At Enron, while lower level, loyal, ethical and unsuspecting workers did their jobs, its leaders destroyed not only those jobs but the beliefs those workers had in the importance of integrity and hard work. In El Paso, as one former principal, Steven Lane, put it at Garcia's last court appearance: "I loved my job. You and your accomplices took that away."

It is de rigueur and deceptive to chalk all this educator dishonesty to the use of standardized tests to gauge student progress. Tests have their place, if they are kept in their place. But we need to look deeper than that.

In some schools, as at Enron, the over-focus on one measure of success, and indeed a short-term measure at best, is dangerous. Much of what we expect from schools, as well as in corporate America, cannot be easily assessed. Tests scores need to be balanced with efforts to evaluate the level of excitement teachers create in the classroom and how much they like children, to cite two examples. Admittedly, those are harder to measure and are instrumental outcomes rather than terminal ones. But we should not give up on them. As Einstein once put it: "Everything that can be counted does not necessarily count; everything that counts cannot necessarily be counted."
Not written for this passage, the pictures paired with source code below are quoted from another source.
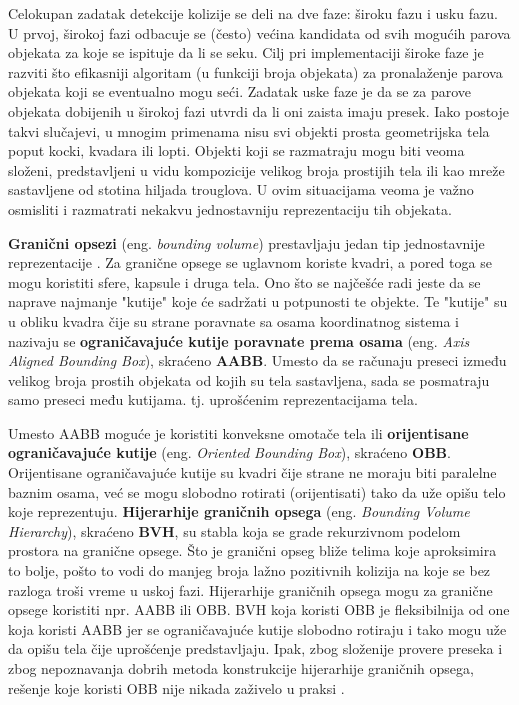 \documentclass[12pt,oneside]{memoir}
\begin{document}
Celokupan zadatak detekcije kolizije se deli na dve faze: široku fazu i usku fazu. 
U prvoj, širokoj fazi
odbacuje se (često) većina kandidata od svih mogućih parova objekata za koje se ispituje da li se seku.
Cilj pri implementaciji široke faze je razviti što efikasniji algoritam (u funkciji broja objekata) 
za pronalaženje parova objekata koji se eventualno mogu seći.
Zadatak uske faze je da se za parove objekata dobijenih u širokoj fazi utvrdi da li oni zaista imaju presek.
Iako postoje takvi slučajevi, u mnogim primenama nisu svi objekti prosta geometrijska tela poput kocki, kvadara ili lopti.
Objekti koji se razmatraju mogu biti veoma složeni, predstavljeni u vidu kompozicije velikog broja prostijih tela ili kao mreže sastavljene od stotina hiljada trouglova.
U ovim situacijama veoma je važno osmisliti i razmatrati nekakvu jednostavniju reprezentaciju tih objekata.

\textbf{Granični opsezi} (eng. {\em bounding volume}) prestavljaju jedan tip jednostavnije reprezentacije \cite{rgpdf}.
Za granične opsege se uglavnom koriste kvadri, a pored toga se mogu koristiti sfere, kapsule i druga tela.
Ono što se najčešće radi jeste da se naprave najmanje "kutije" koje će sadržati u potpunosti te objekte.
Te "kutije" su u obliku kvadra čije su strane poravnate sa osama koordinatnog sistema i nazivaju se
\textbf{ograničavajuće kutije poravnate prema osama} (eng. {\em Axis Aligned Bounding Box}), skraćeno \textbf{AABB}.
Umesto da se računaju preseci između velikog broja prostih objekata od kojih su tela sastavljena, sada se posmatraju 
samo preseci među kutijama. tj. uprošćenim reprezentacijama tela.

Umesto AABB moguće je koristiti konveksne omotače tela ili \textbf{orijentisane ograničavajuće kutije} (eng. {\em Oriented Bounding Box}), skraćeno \textbf{OBB}.
Orijentisane ograničavajuće kutije su kvadri čije strane ne moraju biti paralelne baznim osama, 
već se mogu slobodno rotirati (orijentisati) tako da uže opišu telo koje reprezentuju.
\textbf{Hijerarhije graničnih opsega} (eng. {\em Bounding Volume Hierarchy}), skraćeno \textbf{BVH}, su stabla koja se grade rekurzivnom podelom 
prostora na granične opsege. Što je granični opseg bliže telima koje aproksimira to bolje, pošto to vodi do manjeg broja 
lažno pozitivnih kolizija na koje se bez razloga troši vreme u uskoj fazi. 
Hijerarhije graničnih opsega mogu za granične opsege koristiti npr. AABB ili OBB.
BVH koja koristi OBB je fleksibilnija od one koja koristi AABB jer se ograničavajuće kutije slobodno rotiraju 
i tako mogu uže da opišu tela čije uprošćenje predstavljaju. 
Ipak, zbog složenije provere preseka i zbog nepoznavanja dobrih metoda konstrukcije hijerarhije graničnih
opsega, rešenje koje koristi OBB nije nikada zaživelo u praksi \cite{obb}. 
\end{document}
The almost obsessive focus on testing and test results in some schools has begun to turn off both parents and teachers. An "opt-out" movement is afoot in some schools, in which parents refuse to let their children take the tests and/or teachers refuse to administer them. As at Enron, when the "bottom line" seems to be the singular focus of all effort, it creates high stress and eliminates the joyfulness that ought to be an inherent part of work - whether in corporate America or in classrooms.
Still further, the over-application of market values in some schools, which has put strong financial incentives in place for quantifiable results, risks cheapening education and encouraging unethical behavior in service to those results. Market values are not the most important ones in schools; we need to keep them in their proper place.

In some schools, as at Enron, too little attention is paid to the culture - that set of norms, practices, rewards and punishments that can, if not properly managed, take good people and pressure them to do bad things. This is not to excuse anyone from responsibility for their actions. It is merely to note that those actions can be profoundly shaped by others who are willing to sacrifice the law and ethics to personal ends.

In schools, as at Enron, the way we select and assess top leaders and accord them recognition needs examination as well. When leaders' desire for celebrity trumps the importance of character, look for trouble. Humility is a virtue we try to instill in children. That task will be easier when they see it in those who lead their schools.

The good news, of course, is that Atlanta and El Paso are aberrations. The vast majority of school systems are trying to do the right thing and keep their practices in alignment with their moral values. The best news will be if we can find ways to help them continue to do so.